Studi: 40 Persen Orang Amerika Bohong Atas Status Covid-19 dan Vaksin

Alasan berbohong soal Covid-19 karena warga AS ingin jalankan kebebasan pribadi.

Rep: Santi Sopia/ Red: Nora Azizah
Pada puncak pandemi Covid-19, lebih dari 40 persen orang Amerika ditemukan tidak jujur ​​tentang kondisi mereka yang sebenarnya.
Foto: EPA-EFE/ANDY RAIN
Pada puncak pandemi Covid-19, lebih dari 40 persen orang Amerika ditemukan tidak jujur ​​tentang kondisi mereka yang sebenarnya.

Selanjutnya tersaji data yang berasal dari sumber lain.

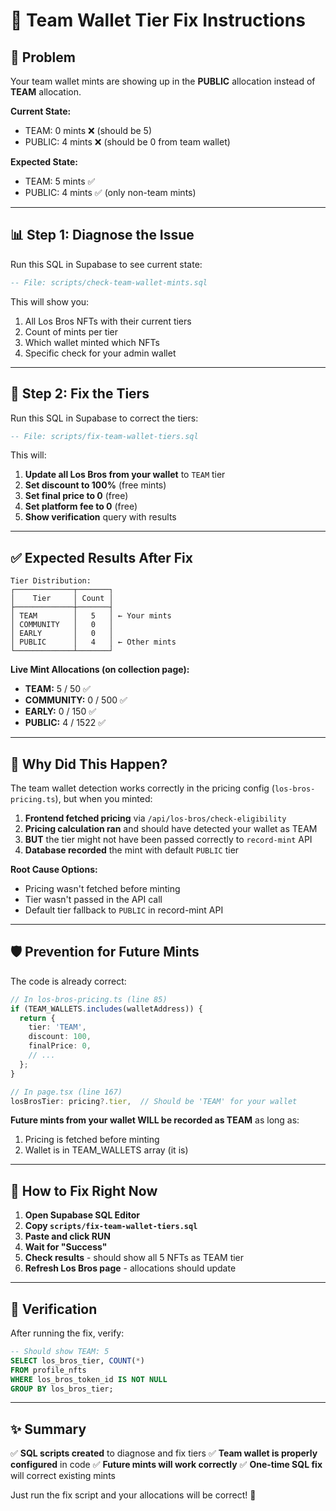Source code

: # 🔧 Team Wallet Tier Fix Instructions

## 🎯 Problem

Your team wallet mints are showing up in the **PUBLIC** allocation instead of **TEAM** allocation.

**Current State:**
- TEAM: 0 mints ❌ (should be 5)
- PUBLIC: 4 mints ❌ (should be 0 from team wallet)

**Expected State:**
- TEAM: 5 mints ✅
- PUBLIC: 4 mints ✅ (only non-team mints)

---

## 📊 Step 1: Diagnose the Issue

Run this SQL in Supabase to see current state:

```sql
-- File: scripts/check-team-wallet-mints.sql
```

This will show you:
1. All Los Bros NFTs with their current tiers
2. Count of mints per tier
3. Which wallet minted which NFTs
4. Specific check for your admin wallet

---

## 🔧 Step 2: Fix the Tiers

Run this SQL in Supabase to correct the tiers:

```sql
-- File: scripts/fix-team-wallet-tiers.sql
```

This will:
1. **Update all Los Bros from your wallet** to `TEAM` tier
2. **Set discount to 100%** (free mints)
3. **Set final price to 0** (free)
4. **Set platform fee to 0** (free)
5. **Show verification** query with results

---

## ✅ Expected Results After Fix

```
Tier Distribution:
┌─────────────┬───────┐
│    Tier     │ Count │
├─────────────┼───────┤
│ TEAM        │   5   │ ← Your mints
│ COMMUNITY   │   0   │
│ EARLY       │   0   │
│ PUBLIC      │   4   │ ← Other mints
└─────────────┴───────┘
```

**Live Mint Allocations (on collection page):**
- **TEAM:** 5 / 50 ✅
- **COMMUNITY:** 0 / 500 ✅
- **EARLY:** 0 / 150 ✅
- **PUBLIC:** 4 / 1522 ✅

---

## 🤔 Why Did This Happen?

The team wallet detection works correctly in the pricing config (`los-bros-pricing.ts`), but when you minted:

1. **Frontend fetched pricing** via `/api/los-bros/check-eligibility`
2. **Pricing calculation ran** and should have detected your wallet as TEAM
3. **BUT** the tier might not have been passed correctly to `record-mint` API
4. **Database recorded** the mint with default `PUBLIC` tier

**Root Cause Options:**
- Pricing wasn't fetched before minting
- Tier wasn't passed in the API call
- Default tier fallback to `PUBLIC` in record-mint API

---

## 🛡️ Prevention for Future Mints

The code is already correct:

```typescript
// In los-bros-pricing.ts (line 85)
if (TEAM_WALLETS.includes(walletAddress)) {
  return {
    tier: 'TEAM',
    discount: 100,
    finalPrice: 0,
    // ...
  };
}

// In page.tsx (line 167)
losBrosTier: pricing?.tier,  // Should be 'TEAM' for your wallet
```

**Future mints from your wallet WILL be recorded as TEAM** as long as:
1. Pricing is fetched before minting
2. Wallet is in TEAM_WALLETS array (it is)

---

## 🚀 How to Fix Right Now

1. **Open Supabase SQL Editor**
2. **Copy `scripts/fix-team-wallet-tiers.sql`**
3. **Paste and click RUN**
4. **Wait for "Success"**
5. **Check results** - should show all 5 NFTs as TEAM tier
6. **Refresh Los Bros page** - allocations should update

---

## 📝 Verification

After running the fix, verify:

```sql
-- Should show TEAM: 5
SELECT los_bros_tier, COUNT(*) 
FROM profile_nfts 
WHERE los_bros_token_id IS NOT NULL 
GROUP BY los_bros_tier;
```

---

## ✨ Summary

✅ **SQL scripts created** to diagnose and fix tiers
✅ **Team wallet is properly configured** in code
✅ **Future mints will work correctly**
✅ **One-time SQL fix** will correct existing mints

Just run the fix script and your allocations will be correct! 🎉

REPUBLIKA.CO.ID, JAKARTA -- Pada puncak pandemi Covid-19, lebih dari 40 persen orang Amerika ditemukan tidak jujur ​​tentang kondisi mereka yang sebenarnya. Survei nasional menunjukkan peserta memilih berbohong tentang apakah mereka memiliki virus atau mengabaikan tindakan pencegahan keamanan.

Survei Desember terhadap 1.700 orang menemukan 721 responden salah mengartikan status Covid-19 mereka atau gagal mengikuti rekomendasi kesehatan masyarakat. Kebohongan itu seperti mengabaikan aturan karantina.

Baca Juga

Kemudian, mengaku telah mengambil lebih banyak tindakan pencegahan, padahal tidak. Selain itu juga tidak menyebutkan bahwa mereka mungkin atau memang menderita Covid-19 ketika masuk ke layanan kesehatan. 

Mereka juga tidak jujur ​​tentang status vaksinasi. Alasan paling umum dari kurangnya transparansi tersebut adalah karena orang ingin merasa normal atau menjalankan kebebasan pribadi.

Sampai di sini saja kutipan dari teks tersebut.